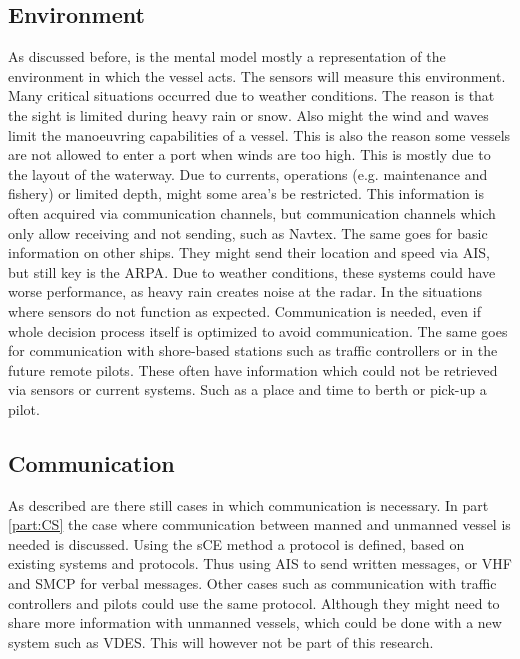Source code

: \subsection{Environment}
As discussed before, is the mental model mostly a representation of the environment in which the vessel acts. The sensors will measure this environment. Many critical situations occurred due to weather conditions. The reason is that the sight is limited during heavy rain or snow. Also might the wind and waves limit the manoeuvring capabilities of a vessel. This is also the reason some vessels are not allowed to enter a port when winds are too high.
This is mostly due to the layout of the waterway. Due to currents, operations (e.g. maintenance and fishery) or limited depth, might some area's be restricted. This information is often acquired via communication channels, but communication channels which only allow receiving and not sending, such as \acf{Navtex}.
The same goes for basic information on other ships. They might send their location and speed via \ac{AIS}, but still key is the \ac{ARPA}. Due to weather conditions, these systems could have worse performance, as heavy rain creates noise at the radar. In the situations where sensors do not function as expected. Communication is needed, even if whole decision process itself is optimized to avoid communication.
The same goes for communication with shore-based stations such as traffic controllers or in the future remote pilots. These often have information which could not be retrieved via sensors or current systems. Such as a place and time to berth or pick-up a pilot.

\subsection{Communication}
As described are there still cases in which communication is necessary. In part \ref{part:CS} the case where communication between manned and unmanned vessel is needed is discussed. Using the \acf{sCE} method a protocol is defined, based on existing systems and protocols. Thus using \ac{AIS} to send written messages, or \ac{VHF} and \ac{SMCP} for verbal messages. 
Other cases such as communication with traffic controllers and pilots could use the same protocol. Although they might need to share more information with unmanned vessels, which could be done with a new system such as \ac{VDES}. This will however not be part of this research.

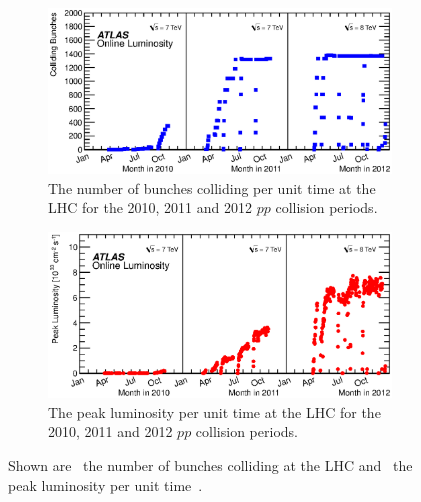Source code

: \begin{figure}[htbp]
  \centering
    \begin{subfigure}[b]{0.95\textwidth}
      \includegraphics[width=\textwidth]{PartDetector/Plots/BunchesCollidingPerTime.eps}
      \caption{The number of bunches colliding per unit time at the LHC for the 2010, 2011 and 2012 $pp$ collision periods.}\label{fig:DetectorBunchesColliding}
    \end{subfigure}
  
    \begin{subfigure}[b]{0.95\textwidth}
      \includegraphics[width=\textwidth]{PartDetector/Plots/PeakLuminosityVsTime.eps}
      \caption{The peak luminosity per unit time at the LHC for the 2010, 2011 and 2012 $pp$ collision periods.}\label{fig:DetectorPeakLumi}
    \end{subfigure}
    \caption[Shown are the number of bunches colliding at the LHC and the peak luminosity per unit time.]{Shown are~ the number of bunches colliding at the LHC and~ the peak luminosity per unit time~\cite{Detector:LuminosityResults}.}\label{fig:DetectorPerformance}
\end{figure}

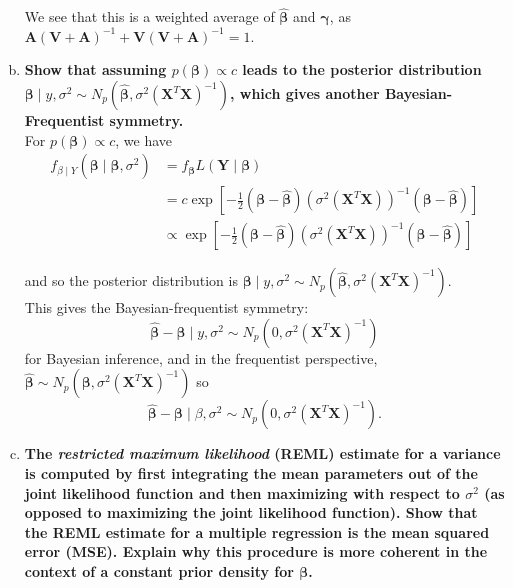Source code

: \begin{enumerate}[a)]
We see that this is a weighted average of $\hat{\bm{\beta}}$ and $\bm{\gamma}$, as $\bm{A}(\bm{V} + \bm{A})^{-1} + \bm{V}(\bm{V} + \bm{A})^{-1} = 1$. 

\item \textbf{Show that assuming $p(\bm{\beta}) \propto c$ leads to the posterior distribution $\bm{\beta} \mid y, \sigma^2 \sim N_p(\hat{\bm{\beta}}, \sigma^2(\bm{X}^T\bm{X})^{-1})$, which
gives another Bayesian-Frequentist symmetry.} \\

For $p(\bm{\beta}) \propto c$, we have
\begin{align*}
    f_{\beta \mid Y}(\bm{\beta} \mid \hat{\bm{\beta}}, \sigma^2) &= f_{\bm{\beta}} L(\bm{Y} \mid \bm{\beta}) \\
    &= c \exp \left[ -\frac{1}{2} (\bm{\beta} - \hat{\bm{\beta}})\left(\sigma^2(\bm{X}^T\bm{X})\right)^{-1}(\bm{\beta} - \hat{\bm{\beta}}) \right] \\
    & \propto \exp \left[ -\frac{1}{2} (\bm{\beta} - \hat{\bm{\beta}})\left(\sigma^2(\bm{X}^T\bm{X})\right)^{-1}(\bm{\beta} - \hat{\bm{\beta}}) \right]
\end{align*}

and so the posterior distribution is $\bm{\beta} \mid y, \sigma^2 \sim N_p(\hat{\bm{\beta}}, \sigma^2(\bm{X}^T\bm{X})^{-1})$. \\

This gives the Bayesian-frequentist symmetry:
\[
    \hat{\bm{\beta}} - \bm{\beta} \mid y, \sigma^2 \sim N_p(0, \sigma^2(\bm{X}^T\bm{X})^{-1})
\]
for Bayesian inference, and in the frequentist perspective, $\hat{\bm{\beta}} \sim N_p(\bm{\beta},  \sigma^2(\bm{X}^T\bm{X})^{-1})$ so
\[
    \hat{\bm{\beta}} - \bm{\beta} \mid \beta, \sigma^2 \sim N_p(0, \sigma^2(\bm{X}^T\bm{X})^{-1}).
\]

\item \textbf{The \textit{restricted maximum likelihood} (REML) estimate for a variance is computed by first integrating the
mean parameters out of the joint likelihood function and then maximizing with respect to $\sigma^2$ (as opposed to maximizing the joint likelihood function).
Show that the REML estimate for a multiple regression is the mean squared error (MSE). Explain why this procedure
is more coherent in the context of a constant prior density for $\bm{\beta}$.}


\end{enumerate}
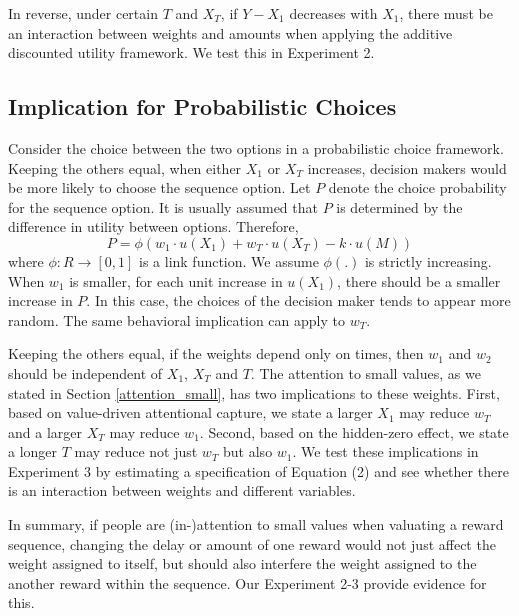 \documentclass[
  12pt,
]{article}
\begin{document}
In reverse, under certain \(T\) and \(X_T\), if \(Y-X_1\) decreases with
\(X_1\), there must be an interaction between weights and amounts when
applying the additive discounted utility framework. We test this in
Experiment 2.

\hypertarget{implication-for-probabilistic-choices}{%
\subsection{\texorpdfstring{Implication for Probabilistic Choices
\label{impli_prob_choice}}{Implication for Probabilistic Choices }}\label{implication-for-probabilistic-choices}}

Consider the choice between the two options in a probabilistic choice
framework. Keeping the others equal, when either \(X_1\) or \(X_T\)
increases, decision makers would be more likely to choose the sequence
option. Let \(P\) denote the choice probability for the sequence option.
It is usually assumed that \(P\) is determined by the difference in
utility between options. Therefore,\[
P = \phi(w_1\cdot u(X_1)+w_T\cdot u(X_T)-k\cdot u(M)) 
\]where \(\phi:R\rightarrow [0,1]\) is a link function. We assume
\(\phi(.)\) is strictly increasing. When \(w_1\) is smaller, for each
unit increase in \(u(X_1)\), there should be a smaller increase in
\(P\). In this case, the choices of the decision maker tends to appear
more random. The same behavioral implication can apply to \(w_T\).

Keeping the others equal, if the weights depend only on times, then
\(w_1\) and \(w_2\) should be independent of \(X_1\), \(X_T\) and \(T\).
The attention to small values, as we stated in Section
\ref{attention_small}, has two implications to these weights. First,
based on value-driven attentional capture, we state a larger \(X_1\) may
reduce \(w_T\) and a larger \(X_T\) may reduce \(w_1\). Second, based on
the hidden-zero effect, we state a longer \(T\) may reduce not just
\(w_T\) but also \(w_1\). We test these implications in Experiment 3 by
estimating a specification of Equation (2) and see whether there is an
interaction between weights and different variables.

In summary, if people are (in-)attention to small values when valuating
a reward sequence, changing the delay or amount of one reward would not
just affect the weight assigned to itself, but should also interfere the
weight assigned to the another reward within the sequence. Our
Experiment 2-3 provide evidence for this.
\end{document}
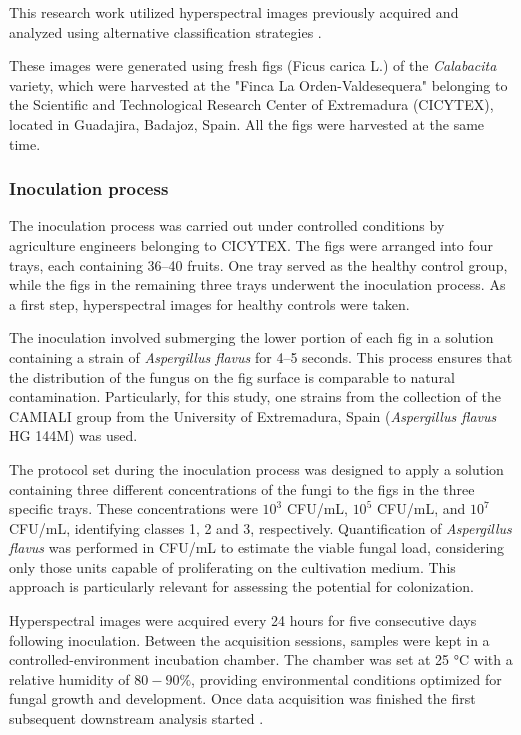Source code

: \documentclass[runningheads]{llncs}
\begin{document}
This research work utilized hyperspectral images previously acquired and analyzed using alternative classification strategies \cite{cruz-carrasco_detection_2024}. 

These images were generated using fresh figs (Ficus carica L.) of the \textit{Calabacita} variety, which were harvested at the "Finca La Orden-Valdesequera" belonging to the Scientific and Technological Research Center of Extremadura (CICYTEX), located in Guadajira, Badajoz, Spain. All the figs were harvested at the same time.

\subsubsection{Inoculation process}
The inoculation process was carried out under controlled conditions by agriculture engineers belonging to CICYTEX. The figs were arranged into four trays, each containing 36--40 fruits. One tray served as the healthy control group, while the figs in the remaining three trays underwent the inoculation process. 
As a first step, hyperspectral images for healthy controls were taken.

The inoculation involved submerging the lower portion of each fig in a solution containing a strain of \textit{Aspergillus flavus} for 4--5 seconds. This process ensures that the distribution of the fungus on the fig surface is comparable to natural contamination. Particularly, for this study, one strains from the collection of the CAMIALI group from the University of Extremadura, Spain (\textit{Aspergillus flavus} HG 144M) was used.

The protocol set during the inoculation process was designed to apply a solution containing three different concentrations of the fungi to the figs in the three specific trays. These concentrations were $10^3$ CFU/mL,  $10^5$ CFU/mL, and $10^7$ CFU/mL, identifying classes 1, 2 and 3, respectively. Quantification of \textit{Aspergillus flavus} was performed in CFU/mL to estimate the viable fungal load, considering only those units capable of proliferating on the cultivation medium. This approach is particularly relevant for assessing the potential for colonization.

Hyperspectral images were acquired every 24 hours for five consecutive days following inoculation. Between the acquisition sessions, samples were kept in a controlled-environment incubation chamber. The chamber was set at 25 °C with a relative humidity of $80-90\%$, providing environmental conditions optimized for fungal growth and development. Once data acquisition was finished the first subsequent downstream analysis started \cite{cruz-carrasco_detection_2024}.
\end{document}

:::::

:: Task goal ::
From the data above, return every line from the line that has "of \(X_1\), \(X_T\) and \(T\)." up to and including the line that has "Experiment 3 by", exactly.

:: Response box ::
\(w_1\) and \(w_2\) should be independent of \(X_1\), \(X_T\) and \(T\).
The attention to small values, as we stated in Section
\ref{attention_small}, has two implications to these weights. First,
based on value-driven attentional capture, we state a larger \(X_1\) may
reduce \(w_T\) and a larger \(X_T\) may reduce \(w_1\). Second, based on
the hidden-zero effect, we state a longer \(T\) may reduce not just
\(w_T\) but also \(w_1\). We test these implications in Experiment 3 by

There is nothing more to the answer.